(Action item): Look through the entries that follow and return each line that has the string "ballerfriyo".
=====
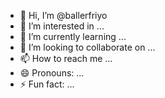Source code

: - 👋 Hi, I’m @ballerfriyo
- 👀 I’m interested in ...
- 🌱 I’m currently learning ...
- 💞️ I’m looking to collaborate on ...
- 📫 How to reach me ...
- 😄 Pronouns: ...
- ⚡ Fun fact: ...

<!---
ballerfriyo-catizen/ballerfriyo-catizen is a ✨ special ✨ repository because its `README.md` (this file) appears on your GitHub profile.
You can click the Preview link to take a look at your changes.
--->
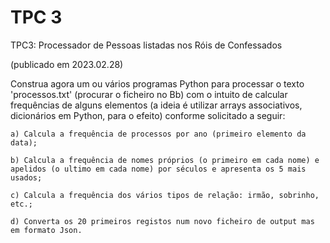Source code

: # TPC 3

TPC3: Processador de Pessoas listadas nos Róis de Confessados

(publicado em 2023.02.28)

Construa agora um ou vários programas Python para processar o texto 'processos.txt' (procurar o ficheiro no Bb) com o intuito de calcular frequências de alguns elementos (a ideia é utilizar arrays associativos, dicionários em Python, para o efeito) conforme solicitado a seguir:

    a) Calcula a frequência de processos por ano (primeiro elemento da data);

    b) Calcula a frequência de nomes próprios (o primeiro em cada nome) e apelidos (o ultimo em cada nome) por séculos e apresenta os 5 mais usados;

    c) Calcula a frequência dos vários tipos de relação: irmão, sobrinho, etc.;

    d) Converta os 20 primeiros registos num novo ficheiro de output mas em formato Json.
=====
(Your solution):
: - 👋 Hi, I’m @ballerfriyo
ballerfriyo-catizen/ballerfriyo-catizen is a ✨ special ✨ repository because its `README.md` (this file) appears on your GitHub profile.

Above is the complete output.